» ASSIGNMENT:
Go through the entries below, tally each line that has the word "initialize", and give only the total.
--- ENTRIES PROVIDED Enclosed Below ---
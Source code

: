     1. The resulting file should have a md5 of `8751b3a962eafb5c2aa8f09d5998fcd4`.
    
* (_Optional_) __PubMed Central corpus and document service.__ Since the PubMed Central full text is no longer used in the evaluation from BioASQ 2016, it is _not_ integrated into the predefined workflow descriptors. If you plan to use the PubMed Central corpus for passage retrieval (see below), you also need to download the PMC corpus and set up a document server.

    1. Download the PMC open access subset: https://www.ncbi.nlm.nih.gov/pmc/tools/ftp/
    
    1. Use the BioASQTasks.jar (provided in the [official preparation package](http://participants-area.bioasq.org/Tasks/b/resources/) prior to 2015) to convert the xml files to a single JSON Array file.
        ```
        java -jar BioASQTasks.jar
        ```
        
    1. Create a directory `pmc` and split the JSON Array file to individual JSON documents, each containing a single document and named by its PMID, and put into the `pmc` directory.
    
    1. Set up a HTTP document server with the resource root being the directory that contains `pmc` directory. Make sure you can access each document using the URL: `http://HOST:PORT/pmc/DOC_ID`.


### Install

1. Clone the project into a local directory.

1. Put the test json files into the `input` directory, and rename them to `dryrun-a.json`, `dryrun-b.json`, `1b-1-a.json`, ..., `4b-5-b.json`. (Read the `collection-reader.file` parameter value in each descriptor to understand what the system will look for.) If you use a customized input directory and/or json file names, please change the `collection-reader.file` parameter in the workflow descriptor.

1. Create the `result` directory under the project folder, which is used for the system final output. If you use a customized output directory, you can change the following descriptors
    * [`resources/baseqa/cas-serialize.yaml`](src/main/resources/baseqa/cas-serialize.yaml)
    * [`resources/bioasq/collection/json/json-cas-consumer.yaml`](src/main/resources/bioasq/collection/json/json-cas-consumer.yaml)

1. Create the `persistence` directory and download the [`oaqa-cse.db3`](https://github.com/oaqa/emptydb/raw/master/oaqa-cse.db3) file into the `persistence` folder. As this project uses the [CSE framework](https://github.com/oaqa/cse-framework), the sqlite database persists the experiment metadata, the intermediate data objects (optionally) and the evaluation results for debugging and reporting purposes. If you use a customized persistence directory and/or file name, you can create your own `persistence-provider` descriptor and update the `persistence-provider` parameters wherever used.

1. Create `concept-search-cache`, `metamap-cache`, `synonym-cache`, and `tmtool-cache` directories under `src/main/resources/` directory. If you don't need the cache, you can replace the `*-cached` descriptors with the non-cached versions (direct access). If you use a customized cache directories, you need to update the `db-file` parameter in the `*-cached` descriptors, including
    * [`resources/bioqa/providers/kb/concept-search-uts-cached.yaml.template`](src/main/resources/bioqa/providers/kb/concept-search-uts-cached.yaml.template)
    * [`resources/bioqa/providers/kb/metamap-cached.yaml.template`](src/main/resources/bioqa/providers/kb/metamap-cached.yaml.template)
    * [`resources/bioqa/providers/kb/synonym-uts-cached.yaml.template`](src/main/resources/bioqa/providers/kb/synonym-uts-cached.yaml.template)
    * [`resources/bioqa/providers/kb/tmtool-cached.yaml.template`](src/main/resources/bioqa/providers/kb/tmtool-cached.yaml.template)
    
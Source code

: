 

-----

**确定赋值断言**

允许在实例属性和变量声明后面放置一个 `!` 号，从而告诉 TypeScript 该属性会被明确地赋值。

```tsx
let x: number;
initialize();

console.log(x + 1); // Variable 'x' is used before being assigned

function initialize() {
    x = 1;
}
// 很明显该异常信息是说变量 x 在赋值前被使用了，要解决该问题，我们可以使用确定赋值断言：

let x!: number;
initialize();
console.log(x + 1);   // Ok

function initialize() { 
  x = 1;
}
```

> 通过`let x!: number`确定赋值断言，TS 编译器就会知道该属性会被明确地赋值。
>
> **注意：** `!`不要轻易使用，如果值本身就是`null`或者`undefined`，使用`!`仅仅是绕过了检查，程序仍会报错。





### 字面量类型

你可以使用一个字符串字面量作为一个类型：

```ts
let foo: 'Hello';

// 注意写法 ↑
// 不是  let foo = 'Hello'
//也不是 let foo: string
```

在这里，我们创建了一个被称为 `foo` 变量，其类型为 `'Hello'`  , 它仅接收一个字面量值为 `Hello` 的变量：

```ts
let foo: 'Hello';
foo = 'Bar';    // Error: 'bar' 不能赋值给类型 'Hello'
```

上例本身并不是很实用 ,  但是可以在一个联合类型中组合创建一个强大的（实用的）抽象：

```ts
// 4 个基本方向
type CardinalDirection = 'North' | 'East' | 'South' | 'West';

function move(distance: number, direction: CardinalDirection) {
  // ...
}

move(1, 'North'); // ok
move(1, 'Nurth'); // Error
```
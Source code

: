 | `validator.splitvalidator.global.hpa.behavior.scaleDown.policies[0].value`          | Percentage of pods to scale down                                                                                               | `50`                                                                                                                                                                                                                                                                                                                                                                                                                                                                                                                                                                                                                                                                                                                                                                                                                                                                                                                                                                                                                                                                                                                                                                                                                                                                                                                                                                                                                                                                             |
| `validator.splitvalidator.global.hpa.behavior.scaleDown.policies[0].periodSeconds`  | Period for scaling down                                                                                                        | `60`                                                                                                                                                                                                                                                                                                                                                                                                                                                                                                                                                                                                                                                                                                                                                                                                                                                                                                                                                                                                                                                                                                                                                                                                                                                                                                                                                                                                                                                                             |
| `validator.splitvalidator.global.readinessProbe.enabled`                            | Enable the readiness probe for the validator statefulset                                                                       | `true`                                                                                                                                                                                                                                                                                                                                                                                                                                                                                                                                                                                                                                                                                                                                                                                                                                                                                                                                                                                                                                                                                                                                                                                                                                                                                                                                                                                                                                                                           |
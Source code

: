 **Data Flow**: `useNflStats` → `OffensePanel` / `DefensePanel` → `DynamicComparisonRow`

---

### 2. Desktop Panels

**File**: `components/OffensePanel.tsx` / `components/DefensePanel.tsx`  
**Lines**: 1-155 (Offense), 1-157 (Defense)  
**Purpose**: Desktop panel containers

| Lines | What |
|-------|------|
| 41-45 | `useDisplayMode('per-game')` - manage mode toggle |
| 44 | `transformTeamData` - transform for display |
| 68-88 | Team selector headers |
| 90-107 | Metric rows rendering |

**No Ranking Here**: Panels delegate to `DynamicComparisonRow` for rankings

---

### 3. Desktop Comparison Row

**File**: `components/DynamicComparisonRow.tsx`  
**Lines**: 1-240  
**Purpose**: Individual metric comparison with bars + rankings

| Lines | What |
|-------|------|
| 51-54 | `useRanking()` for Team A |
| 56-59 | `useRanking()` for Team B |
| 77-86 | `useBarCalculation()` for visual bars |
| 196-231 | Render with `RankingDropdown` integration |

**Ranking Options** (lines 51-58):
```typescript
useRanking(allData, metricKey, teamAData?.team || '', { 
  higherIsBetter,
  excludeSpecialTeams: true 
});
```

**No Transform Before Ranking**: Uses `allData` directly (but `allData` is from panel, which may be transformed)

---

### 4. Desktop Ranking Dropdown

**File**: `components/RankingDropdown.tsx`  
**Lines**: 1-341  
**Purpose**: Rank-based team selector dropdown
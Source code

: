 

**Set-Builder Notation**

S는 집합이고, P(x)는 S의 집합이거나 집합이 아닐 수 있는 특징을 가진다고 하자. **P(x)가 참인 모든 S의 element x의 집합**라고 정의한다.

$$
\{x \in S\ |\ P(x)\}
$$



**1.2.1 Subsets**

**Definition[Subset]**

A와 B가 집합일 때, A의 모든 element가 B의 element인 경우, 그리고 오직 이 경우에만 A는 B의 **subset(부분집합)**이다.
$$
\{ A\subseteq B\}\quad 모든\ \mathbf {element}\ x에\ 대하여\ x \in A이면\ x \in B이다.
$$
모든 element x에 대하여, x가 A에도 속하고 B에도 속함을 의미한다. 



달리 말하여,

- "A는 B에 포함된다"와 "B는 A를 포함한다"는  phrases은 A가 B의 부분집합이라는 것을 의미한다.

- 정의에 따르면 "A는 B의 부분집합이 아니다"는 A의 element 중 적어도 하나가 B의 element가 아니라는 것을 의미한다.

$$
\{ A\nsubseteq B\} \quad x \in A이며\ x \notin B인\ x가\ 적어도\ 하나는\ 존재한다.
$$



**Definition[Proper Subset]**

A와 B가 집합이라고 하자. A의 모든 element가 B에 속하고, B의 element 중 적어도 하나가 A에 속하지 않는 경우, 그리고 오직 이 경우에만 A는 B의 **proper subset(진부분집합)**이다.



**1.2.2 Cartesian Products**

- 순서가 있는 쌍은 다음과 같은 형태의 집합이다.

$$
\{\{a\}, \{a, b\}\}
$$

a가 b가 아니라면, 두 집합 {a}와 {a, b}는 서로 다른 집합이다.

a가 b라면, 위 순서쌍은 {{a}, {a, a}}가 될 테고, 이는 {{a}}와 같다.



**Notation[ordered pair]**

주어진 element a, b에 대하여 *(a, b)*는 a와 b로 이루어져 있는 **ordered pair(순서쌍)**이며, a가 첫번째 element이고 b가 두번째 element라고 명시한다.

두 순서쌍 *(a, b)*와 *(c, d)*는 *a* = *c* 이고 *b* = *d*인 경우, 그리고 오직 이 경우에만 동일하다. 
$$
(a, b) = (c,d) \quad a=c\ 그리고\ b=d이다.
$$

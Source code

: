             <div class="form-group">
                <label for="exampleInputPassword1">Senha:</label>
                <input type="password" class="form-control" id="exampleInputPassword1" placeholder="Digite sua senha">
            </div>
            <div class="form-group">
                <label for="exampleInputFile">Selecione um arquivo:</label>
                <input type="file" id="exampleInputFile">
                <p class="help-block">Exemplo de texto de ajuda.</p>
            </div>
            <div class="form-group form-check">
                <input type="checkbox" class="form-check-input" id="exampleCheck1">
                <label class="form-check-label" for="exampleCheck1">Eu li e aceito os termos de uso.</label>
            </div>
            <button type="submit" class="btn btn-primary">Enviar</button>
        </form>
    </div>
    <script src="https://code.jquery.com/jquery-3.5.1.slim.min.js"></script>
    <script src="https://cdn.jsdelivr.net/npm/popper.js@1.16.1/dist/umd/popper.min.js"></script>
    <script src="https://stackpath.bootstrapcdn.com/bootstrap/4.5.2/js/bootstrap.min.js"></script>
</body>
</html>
--- End of Enclosed ENTRIES PROVIDED ---
» SOLUTION BELOW:
4